Yazısında, "Yeni anayasa yapma yetkisi halka ait olduğu için Türkiye Büyük Millet Meclisi'nin (TBMM), halkın verdiği yetkiyle yapacağı yeni anayasayı hangi oy sayısıyla kabul ederse etsin halkın onayına sunması, yeni anayasanın meşruiyeti açısından zorunlu hale gelmektedir. Halkın onayı olmadan yeni bir anayasayı yürürlüğe koymak, halkın anayasa yapma hakkının gasbedilmesi anlamına gelir. Bu nedenle referandumsuz yeni anayasa senaryolarının demokratik ve hukuki bir değeri olamaz." ifadeleri dikkat çekti.
Uçum, yazısında şu noktalara değindi:
"Günümüzde yeni anayasa hedefine zarar veren girişimlerden biri, Terörsüz Türkiye'ye geçiş sürecinde yeni anayasa ile ilgili ortaya atılan asılsız iddialardır. TBMM’nin yeni anayasa yapamayacağına dair ortaya atılan bu görüş son derece yanıltıcıdır.
1- En büyük yanlış anlama, 'Yeni anayasanın Terörsüz Türkiye hedefinin bir pazarlık unsuru olduğu ve federal yönetime geçiş için talep edildiği' iddiasıdır. Bu kara propaganda, Terörsüz Türkiye hedefine karşı bir fikri provokasyon niteliğindedir. Bilindiği üzere bu hedef, kayıtsız ve şartsız bir devlet politikası olarak sürdürülmektedir. Uygulamalar da gözlemlenmektedir. İmralı çağrısı ve fesih kararı ile bu hedefe yönelik süreçler hayata geçirilmiştir. Anlaşılan o ki, pratik adımlar da atılmaktadır. Terörsüz Türkiye hedefine yönelik geri dönüş yok gibi görünmektedir. Bu süreçte yeni anayasa meselesi, Terörsüz Türkiye hedefi ile bağlantılı olarak asla değerlendirilemez. Zaten kayda değer bir pazarlığın varlığı da söz konusu değildir. Dolayısıyla, gündemdeki iddialar asılsızdır.

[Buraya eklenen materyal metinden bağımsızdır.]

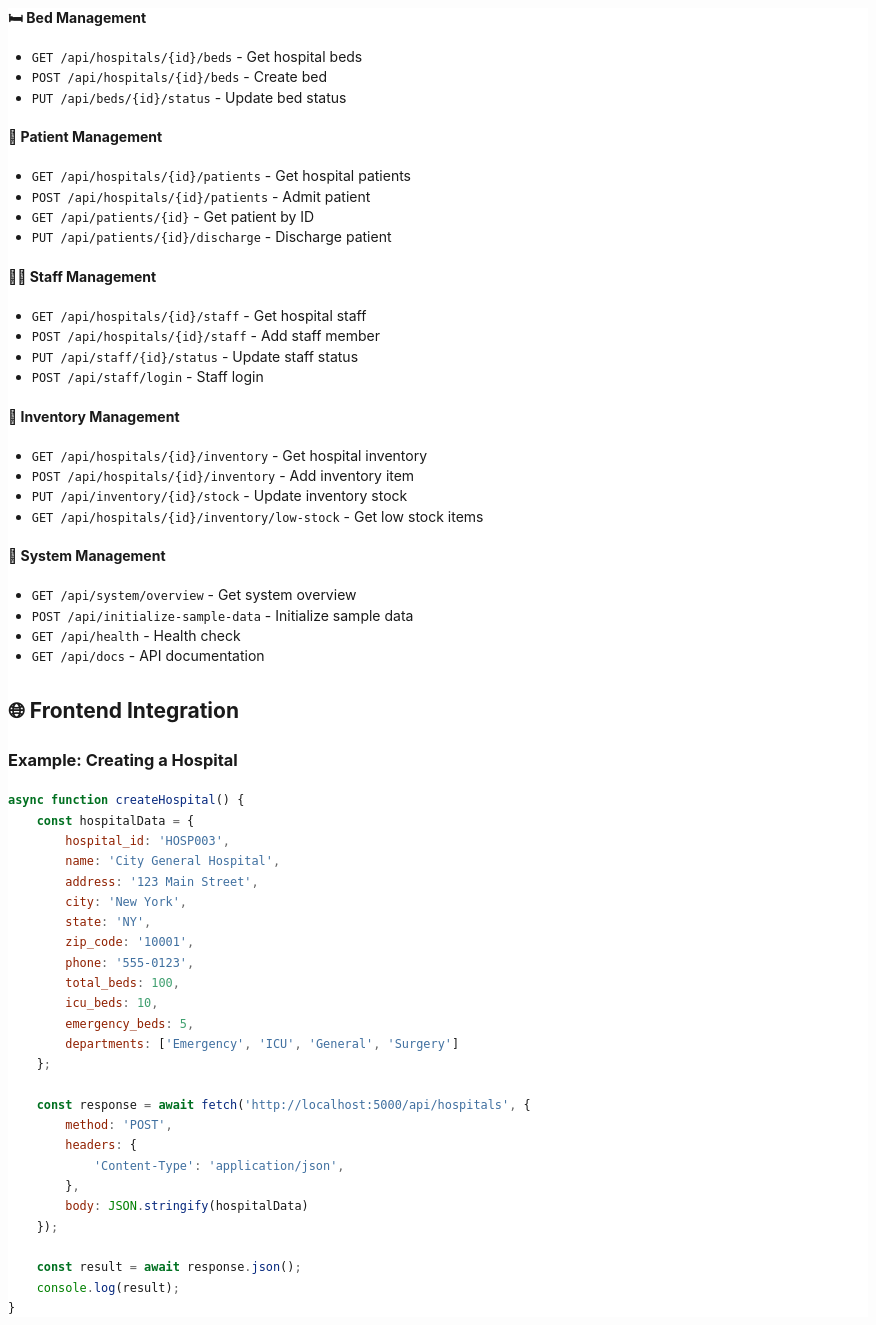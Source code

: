 #### 🛏️ Bed Management
- `GET /api/hospitals/{id}/beds` - Get hospital beds
- `POST /api/hospitals/{id}/beds` - Create bed
- `PUT /api/beds/{id}/status` - Update bed status

#### 👥 Patient Management
- `GET /api/hospitals/{id}/patients` - Get hospital patients
- `POST /api/hospitals/{id}/patients` - Admit patient
- `GET /api/patients/{id}` - Get patient by ID
- `PUT /api/patients/{id}/discharge` - Discharge patient

#### 👨‍⚕️ Staff Management
- `GET /api/hospitals/{id}/staff` - Get hospital staff
- `POST /api/hospitals/{id}/staff` - Add staff member
- `PUT /api/staff/{id}/status` - Update staff status
- `POST /api/staff/login` - Staff login

#### 💊 Inventory Management
- `GET /api/hospitals/{id}/inventory` - Get hospital inventory
- `POST /api/hospitals/{id}/inventory` - Add inventory item
- `PUT /api/inventory/{id}/stock` - Update inventory stock
- `GET /api/hospitals/{id}/inventory/low-stock` - Get low stock items

#### 🔧 System Management
- `GET /api/system/overview` - Get system overview
- `POST /api/initialize-sample-data` - Initialize sample data
- `GET /api/health` - Health check
- `GET /api/docs` - API documentation

## 🌐 Frontend Integration

### Example: Creating a Hospital
```javascript
async function createHospital() {
    const hospitalData = {
        hospital_id: 'HOSP003',
        name: 'City General Hospital',
        address: '123 Main Street',
        city: 'New York',
        state: 'NY',
        zip_code: '10001',
        phone: '555-0123',
        total_beds: 100,
        icu_beds: 10,
        emergency_beds: 5,
        departments: ['Emergency', 'ICU', 'General', 'Surgery']
    };

    const response = await fetch('http://localhost:5000/api/hospitals', {
        method: 'POST',
        headers: {
            'Content-Type': 'application/json',
        },
        body: JSON.stringify(hospitalData)
    });

    const result = await response.json();
    console.log(result);
}
```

"Tartışmaya Açılması Asla Mümkün Değildir"
Türkler ve Kürtler arasındaki kardeşliği hedef alan terörizmi her alanda sona erdirmek, demokrasi çerçevesinde Türkiye'nin siyasi yüklerini hafifletecektir. Terörün eylemlerine, diline ve varlığına son vermek, demokratik siyaseti güçlendirecektir. Ayrıca terörün ortadan kalktığı bir ortamda yeni bir anayasa oluşturmanın zeminleri daha elverişli hale gelecektir. Ancak, bunları yeni anayasa ile üniter yapıdan vazgeçme üzerine bir pazarlık olarak yansıtmak kesin bir yanılgıdır. Bu durum, Türkiye'yi ileri taşıyacak olan Terörsüz Türkiye hedefini zayıflatma çabasıdır. Daha önce de vurgulandığı gibi yeni anayasanın temelinde Cumhuriyetin ilkeleri ve demokratik birikim yatmaktadır. Türkiye'nin coğrafi bütünlüğü ve siyasi birliği, yani üniter yapı vazgeçilemez bir ilkedir. Üniter yapının siyasi pazarlık konusu yapılması da asla söz konusu olamaz.

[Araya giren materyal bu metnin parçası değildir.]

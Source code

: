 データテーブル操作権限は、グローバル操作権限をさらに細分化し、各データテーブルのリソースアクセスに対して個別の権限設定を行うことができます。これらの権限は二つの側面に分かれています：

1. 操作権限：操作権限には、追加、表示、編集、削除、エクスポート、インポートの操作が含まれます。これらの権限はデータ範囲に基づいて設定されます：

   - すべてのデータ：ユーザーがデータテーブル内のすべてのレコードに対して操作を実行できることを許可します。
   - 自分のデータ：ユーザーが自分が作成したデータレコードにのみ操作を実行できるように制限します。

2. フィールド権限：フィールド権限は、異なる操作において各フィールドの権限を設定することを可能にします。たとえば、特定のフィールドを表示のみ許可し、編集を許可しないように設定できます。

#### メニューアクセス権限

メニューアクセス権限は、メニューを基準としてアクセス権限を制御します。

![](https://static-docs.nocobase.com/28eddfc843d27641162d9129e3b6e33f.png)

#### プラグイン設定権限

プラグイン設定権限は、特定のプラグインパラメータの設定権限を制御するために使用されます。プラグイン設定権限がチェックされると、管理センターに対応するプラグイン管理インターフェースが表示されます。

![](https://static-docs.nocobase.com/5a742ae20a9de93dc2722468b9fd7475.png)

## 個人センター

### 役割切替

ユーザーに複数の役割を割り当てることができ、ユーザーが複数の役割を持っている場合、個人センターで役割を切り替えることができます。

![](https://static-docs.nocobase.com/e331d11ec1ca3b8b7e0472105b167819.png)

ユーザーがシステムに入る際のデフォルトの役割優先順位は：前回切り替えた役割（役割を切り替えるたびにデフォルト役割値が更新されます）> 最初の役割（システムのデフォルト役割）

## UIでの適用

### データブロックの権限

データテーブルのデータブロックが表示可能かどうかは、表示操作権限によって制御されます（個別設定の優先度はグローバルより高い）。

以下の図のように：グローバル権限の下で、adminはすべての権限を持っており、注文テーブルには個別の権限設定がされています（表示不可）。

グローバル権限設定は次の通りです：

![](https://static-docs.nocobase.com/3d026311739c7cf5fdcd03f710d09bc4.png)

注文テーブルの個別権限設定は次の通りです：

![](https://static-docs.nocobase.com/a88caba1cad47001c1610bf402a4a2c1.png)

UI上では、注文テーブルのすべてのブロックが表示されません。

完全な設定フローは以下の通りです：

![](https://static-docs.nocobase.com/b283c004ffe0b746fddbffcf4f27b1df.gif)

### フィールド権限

"TBMM, Halk Tarafından Görevlendirilmiştir"
2- “TBMM’nin yeni anayasa yapamayacağı” iddiası, tamamen gerici bir yaklaşımdır.

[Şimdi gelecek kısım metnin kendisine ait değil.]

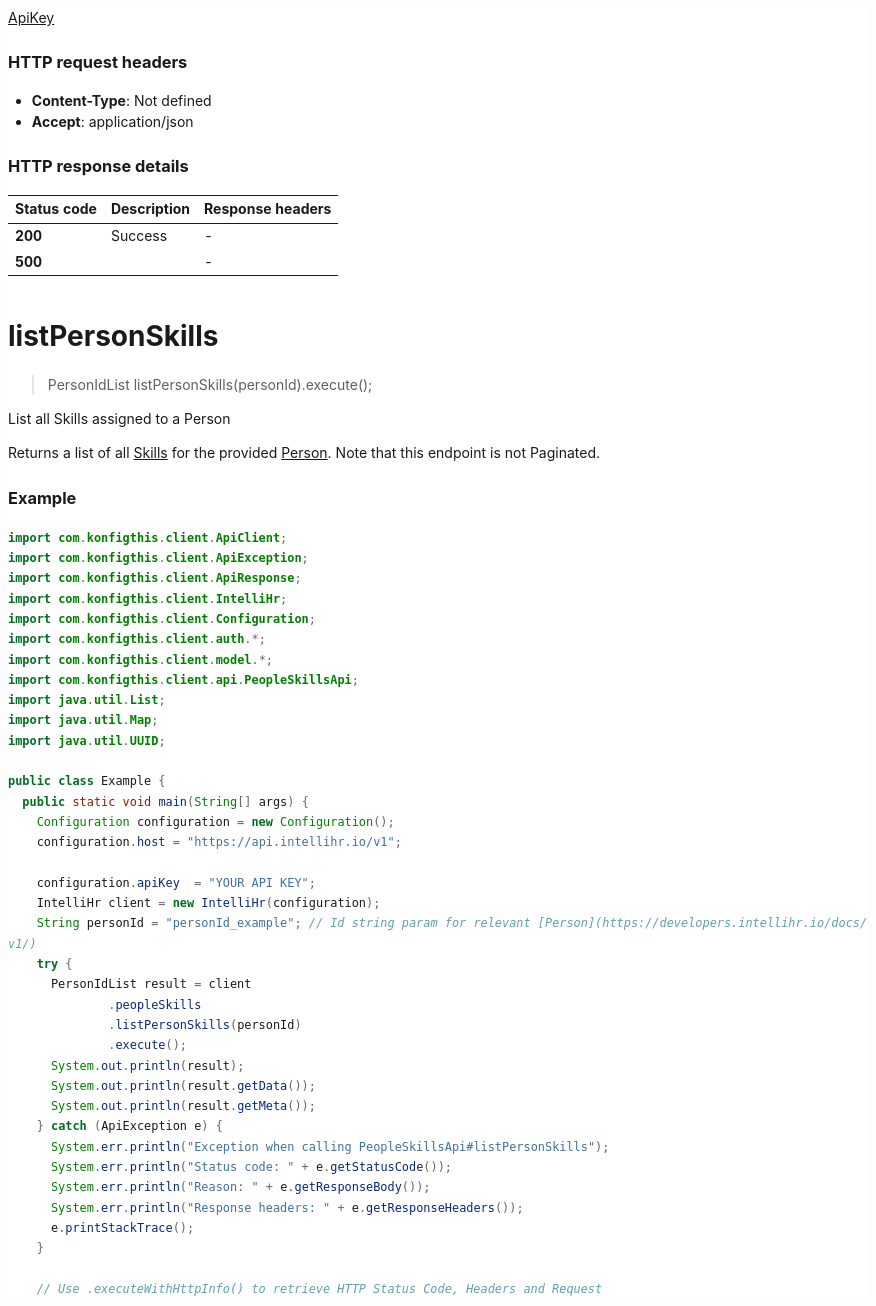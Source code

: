 [ApiKey](../README.md#ApiKey)

### HTTP request headers

 - **Content-Type**: Not defined
 - **Accept**: application/json

### HTTP response details
| Status code | Description | Response headers |
|-------------|-------------|------------------|
| **200** | Success |  -  |
| **500** |  |  -  |

<a name="listPersonSkills"></a>
# **listPersonSkills**
> PersonIdList listPersonSkills(personId).execute();

List all Skills assigned to a Person

Returns a list of all [Skills](https://developers.intellihr.io/docs/v1/) for the provided [Person](https://developers.intellihr.io/docs/v1/).  Note that this endpoint is not Paginated.

### Example
```java
import com.konfigthis.client.ApiClient;
import com.konfigthis.client.ApiException;
import com.konfigthis.client.ApiResponse;
import com.konfigthis.client.IntelliHr;
import com.konfigthis.client.Configuration;
import com.konfigthis.client.auth.*;
import com.konfigthis.client.model.*;
import com.konfigthis.client.api.PeopleSkillsApi;
import java.util.List;
import java.util.Map;
import java.util.UUID;

public class Example {
  public static void main(String[] args) {
    Configuration configuration = new Configuration();
    configuration.host = "https://api.intellihr.io/v1";
    
    configuration.apiKey  = "YOUR API KEY";
    IntelliHr client = new IntelliHr(configuration);
    String personId = "personId_example"; // Id string param for relevant [Person](https://developers.intellihr.io/docs/v1/)
    try {
      PersonIdList result = client
              .peopleSkills
              .listPersonSkills(personId)
              .execute();
      System.out.println(result);
      System.out.println(result.getData());
      System.out.println(result.getMeta());
    } catch (ApiException e) {
      System.err.println("Exception when calling PeopleSkillsApi#listPersonSkills");
      System.err.println("Status code: " + e.getStatusCode());
      System.err.println("Reason: " + e.getResponseBody());
      System.err.println("Response headers: " + e.getResponseHeaders());
      e.printStackTrace();
    }

    // Use .executeWithHttpInfo() to retrieve HTTP Status Code, Headers and Request
```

Bu görüş, asli kurucu iktidar ve tali kurucu iktidar ayrımına dayanmakta olup, kabul edilemez bir durumdur. Normatif geçerliliği bulunmayan bu düşünce, genellikle darbeler ve savaş gibi yıkıcı olaylara dayandırılan bir saptamadır ve günümüzde geçerliliğini yitirmiştir. Olağan dönem kurucu iktidar anlayışı, bu görüşün yetersizliğini ve meşruiyet sorunlarını gidermek adına ortaya çıkmıştır. Şu anda geçerli olan, halkın asli kurucu iradesi ile temsili kurucu iradesi olan Meclis’in farklılıklarıdır. Bu çerçevede TBMM, halkın asli kurucu yetkisiyle görevlendirilmiştir. TBMM'nin iradesi yalnızca mevcut anayasadan kaynaklanan iktidar iradesi değildir. Ayrıca, yeni anayasa yapma yetkisi halkın iradesinden doğmaktadır ve bu tartışılmaz bir gerçektir. Dolayısıyla TBMM’nin, halkın verdiği görev gereği yapacağı yeni anayasayı, hangi oy sayısı ile kabul ederse etsin, halkın onayına sunması yeni anayasanın meşruiyeti için şarttır. HALK ONAYI OLMADAN YENİ BİR ANAYASANIN YÜRÜRLÜĞE GİRMESİ, HALKIN ANAYASA YAPMA HAKKININ GASBIDIR. Bu sebeple referandumsuz yeni anayasa önerileri demokratik ve hukuki açıdan hiçbir değer taşımamaktadır."